Small Girl on Tablet, Never Heard Of These 10 Travel Tips

This girl could be watching you drop knowledge about Egypt while you’re standing in front of the Pyramids

10 Travel Tips You’ve Never Heard Before

1. Connect with a teacher or youth group where you live and arrange to send one or two-minute video recordings of your travels for their children and teens. Many are meeting on Zoom. Imagine them seeing you in Tulum or Bali, giving them a shout-out, sharing cultural knowledge, and encouraging them to be travelers. If you can time it right, Zoom live.

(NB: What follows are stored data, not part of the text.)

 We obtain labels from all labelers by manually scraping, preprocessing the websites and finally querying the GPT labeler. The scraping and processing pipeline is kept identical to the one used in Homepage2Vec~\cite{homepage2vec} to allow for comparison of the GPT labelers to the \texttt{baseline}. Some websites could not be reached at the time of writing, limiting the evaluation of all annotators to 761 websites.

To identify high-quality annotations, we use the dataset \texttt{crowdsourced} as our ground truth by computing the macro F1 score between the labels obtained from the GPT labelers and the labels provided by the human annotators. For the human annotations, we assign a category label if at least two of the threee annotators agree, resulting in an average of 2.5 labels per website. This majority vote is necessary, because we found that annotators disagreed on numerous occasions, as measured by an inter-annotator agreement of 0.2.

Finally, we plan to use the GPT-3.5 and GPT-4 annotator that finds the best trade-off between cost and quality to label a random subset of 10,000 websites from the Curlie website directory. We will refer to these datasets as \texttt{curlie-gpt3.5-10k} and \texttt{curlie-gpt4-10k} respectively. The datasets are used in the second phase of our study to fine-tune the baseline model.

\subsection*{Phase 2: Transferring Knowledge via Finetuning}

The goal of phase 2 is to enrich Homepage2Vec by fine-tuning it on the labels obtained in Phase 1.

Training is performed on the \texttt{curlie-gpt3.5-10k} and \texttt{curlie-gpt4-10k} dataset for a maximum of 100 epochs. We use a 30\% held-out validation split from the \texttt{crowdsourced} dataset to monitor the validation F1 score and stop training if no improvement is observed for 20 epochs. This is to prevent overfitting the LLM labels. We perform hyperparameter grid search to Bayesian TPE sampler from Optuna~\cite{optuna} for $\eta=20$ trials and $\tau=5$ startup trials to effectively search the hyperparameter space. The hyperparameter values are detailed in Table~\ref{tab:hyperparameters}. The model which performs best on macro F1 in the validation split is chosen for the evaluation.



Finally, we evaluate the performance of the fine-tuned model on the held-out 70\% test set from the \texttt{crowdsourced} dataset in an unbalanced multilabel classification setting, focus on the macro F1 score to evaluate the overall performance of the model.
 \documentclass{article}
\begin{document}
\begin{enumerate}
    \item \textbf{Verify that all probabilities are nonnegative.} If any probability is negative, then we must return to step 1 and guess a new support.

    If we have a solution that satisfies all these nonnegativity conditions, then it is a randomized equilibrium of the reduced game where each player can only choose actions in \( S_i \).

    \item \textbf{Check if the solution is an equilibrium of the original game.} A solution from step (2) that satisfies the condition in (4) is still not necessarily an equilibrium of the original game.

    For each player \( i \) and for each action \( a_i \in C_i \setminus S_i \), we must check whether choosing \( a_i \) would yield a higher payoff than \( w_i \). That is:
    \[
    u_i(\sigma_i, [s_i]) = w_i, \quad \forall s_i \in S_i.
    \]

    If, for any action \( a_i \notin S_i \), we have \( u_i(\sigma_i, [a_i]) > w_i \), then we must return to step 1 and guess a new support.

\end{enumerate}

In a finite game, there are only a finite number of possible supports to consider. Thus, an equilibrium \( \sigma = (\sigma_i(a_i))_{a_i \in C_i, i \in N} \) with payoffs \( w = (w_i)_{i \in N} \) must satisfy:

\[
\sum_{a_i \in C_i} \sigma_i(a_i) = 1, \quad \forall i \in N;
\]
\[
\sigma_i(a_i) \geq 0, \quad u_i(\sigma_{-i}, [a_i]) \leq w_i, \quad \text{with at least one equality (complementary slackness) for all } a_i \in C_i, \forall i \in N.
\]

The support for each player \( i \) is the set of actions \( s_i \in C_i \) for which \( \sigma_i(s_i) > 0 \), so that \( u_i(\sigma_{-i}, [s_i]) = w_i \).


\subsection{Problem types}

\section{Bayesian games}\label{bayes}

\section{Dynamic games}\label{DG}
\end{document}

2. Go to the $1 store, and buy Match cars and Barbie or baby dolls (they come in all colors) to give to children you meet on your travels. Best to only offer the gift if parents are there to okay it.

3. Buy an instant camera and offer to take photos of local people you meet for them to have. Depending upon where you are, it could be a truly unique gift.

4. Find out if the country you’re traveling to has a health app or website with regular updates on Covid numbers, health protocols, and restrictions. It might be an app of the country’s health ministry or one developed by the tourism bureau. For example, Belize has one that visitors are mandated to download before arrival.

5. Designate a text buddy back home, preferably a night owl depending on the time zone. If you’re going out alone or sightseeing for the day, and especially if you’re a woman traveling alone, text a friend when you leave the hotel. Ahead of time, agree that if you don’t text back at an appointed time, she’s to start phoning the hotel, and contacting authorities. Set an alarm on your phone or call your own room and leave a voicemail as a reminder to text her when you get back to the hotel.

6. Locate kinship groups when you travel abroad. Before her trips, a friend googles “African Americans in Tokyo” or “African Americans in Bogota.” Usually, she’ll find a blogger or an ex-pat willing to have coffee and give her the lay of the land. Once, she hung out in a club with members of “The African American Friendship Association of Tokyo.” Another time, a group of black ex-pats in Mazatlan took her for karaoke and invited her over to watch an NFL game.

7. Before a trip with a companion, pack half your clothes in your own suitcase and half in your travel mate’s suitcase. Have your companion do the same, packing half in yours and half in his or her own. That way, if an airline loses either of your bags, you’ll both have clothes to wear.

8. Ask flight attendants for restaurant recommendations. Of all the people who know the best places to eat, it would be the folks who’ve been to that city a zillion times. But wait until mid-flight and after the meal service, when they’re not busy with passengers.

9. Tip your housekeeping maids the first day, and remember that they’re someone’s mother, sister, father, or brother. Include a note of encouragement. Use Google Translate to put these words in the local language: “I appreciate your work, and I hope you have a great day.” You will probably get better service for your stay. But more importantly, you’re telling people who rarely thought about it, “I see you.”

10. Make a big show of being angry when getting money at an ATM. Cuss, rip up the receipt, stomp your foot. You’re signaling that you weren’t able to get money, even though you did, and indicating that you’re nobody’s pushover, especially if you’re a woman. Why would they try to accost someone who looks like they’d punch an ATM?

Bet you Never Heard Of These 10 Travel Tips.